12.2 Suggested formula

Description of analysis

I find it useful to make it clear to the reader how you will do your analysis, prior to actually presenting the results.

  1. Relate your analysis to your original research question/hypotheses.
    • What EXACTLY is your response variable? (how are you quantifying it?)
    • What are your fixed predictor variables? For each,
      • What is the unit of measurement?
      • Have they been scaled/modified? Why?
      • For categorical factors:
        • What are the levels?
        • What is the coding scheme?
        • What is the reference level for each?
  2. Describe the analysis principles and model(s) that you will be using
    • What kind of model(s) will be using, and why?
    • Which software and packages are you using?
    • How are you determining significance?
    • Which fixed effects will be included in your model? Will you include interactions?
    • If using mixed-effects models, which grouping variables/random effects are you including?

Presentation of results

  1. Descriptive statistics
    • Present graphs of your results: think about the clearest way to present these in terms of getting your point across to the reader about the answer to your research question.
      • Make sure figures are clear, with all necessary information clearly labeled on the axes and/or in captions.
      • Make sure any text in the figure (axis labels, etc.) is big enough to be visible (it should be about as big as the main text!)
      • It is good to have graphs that are easily relatable to your statistical models
    • Consider the following:
      • Summary statistics (appropriate measures of central tendency and/or variance) corresponding to these graphs in tables.
      • Confidence intervals, either in the graphs or in the summary tables.
    • Give a prose summary of the results, describing what these graphs are showing. You will not be talking about significance at this point, just pointing the reader to overall patterns.
  2. Inferential statistics
    • Present the output of your statistical models
      • Remind the reader of the model structure
      • Present the relevant numbers
        • beta-coefficients, standard error, t- or z-scores, p-values
        • I think it’s clearest to present the full output of the model in a table, but you can also put the numbers within the prose.
    • Give a prose description of the statistical results
      • Be systematic: Describe and interpret each relevant part of the output in a logical way
      • Walk the reader through an interpretation of the estimates (tell them what it means in relation to your actual research question)
      • Give a concrete measure of the magnitude of the effect
        • In regression models, this will usually be the estimate/beta-coefficient
        • For logistic regression, you will need to convert log odds to probability
  3. Takeaway
    • After going through the results, end with a summary of the important takeaways, relating them to your research questions.

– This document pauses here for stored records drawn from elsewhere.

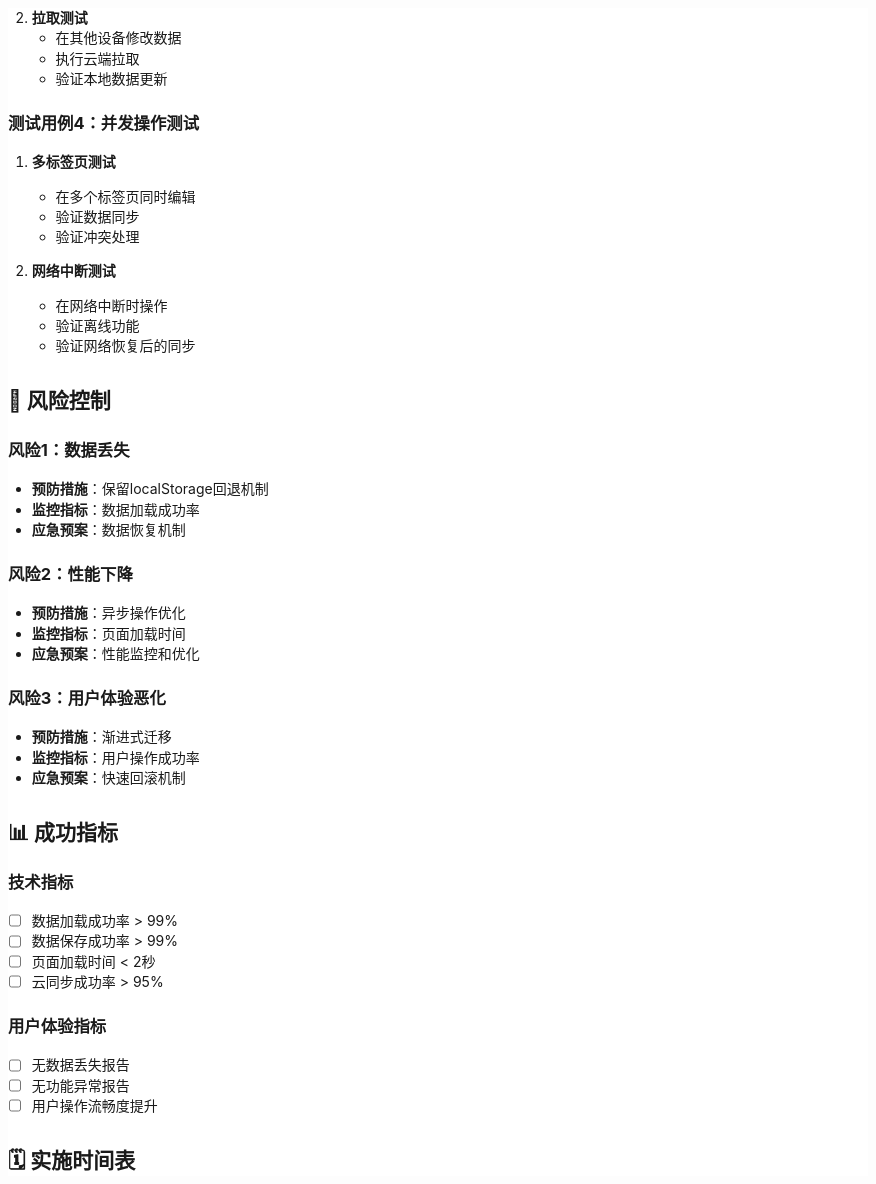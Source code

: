2. **拉取测试**
   - 在其他设备修改数据
   - 执行云端拉取
   - 验证本地数据更新

### 测试用例4：并发操作测试
1. **多标签页测试**
   - 在多个标签页同时编辑
   - 验证数据同步
   - 验证冲突处理

2. **网络中断测试**
   - 在网络中断时操作
   - 验证离线功能
   - 验证网络恢复后的同步

## 🚨 风险控制

### 风险1：数据丢失
- **预防措施**：保留localStorage回退机制
- **监控指标**：数据加载成功率
- **应急预案**：数据恢复机制

### 风险2：性能下降
- **预防措施**：异步操作优化
- **监控指标**：页面加载时间
- **应急预案**：性能监控和优化

### 风险3：用户体验恶化
- **预防措施**：渐进式迁移
- **监控指标**：用户操作成功率
- **应急预案**：快速回滚机制

## 📊 成功指标

### 技术指标
- [ ] 数据加载成功率 > 99%
- [ ] 数据保存成功率 > 99%
- [ ] 页面加载时间 < 2秒
- [ ] 云同步成功率 > 95%

### 用户体验指标
- [ ] 无数据丢失报告
- [ ] 无功能异常报告
- [ ] 用户操作流畅度提升

## 🗓️ 实施时间表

12.3 General principles of statistical design

There are many degrees of researcher freedom in how to build a model, and little consensus on the “right” way to do so. However, there are a few things that are uncontroversially good to do:

  • Design high-powered studies with precise predictions (when possible); be very cautious about giving a general interpretation for exploratory/post-hoc tests.
  • Replicate.
  • Make data and analyses public when possible.

Winter (2019) provides a great discussion in his final chapter.

References

Winter, Bodo. 2019. Statistics for Linguists: An Introduction Using R. Routledge.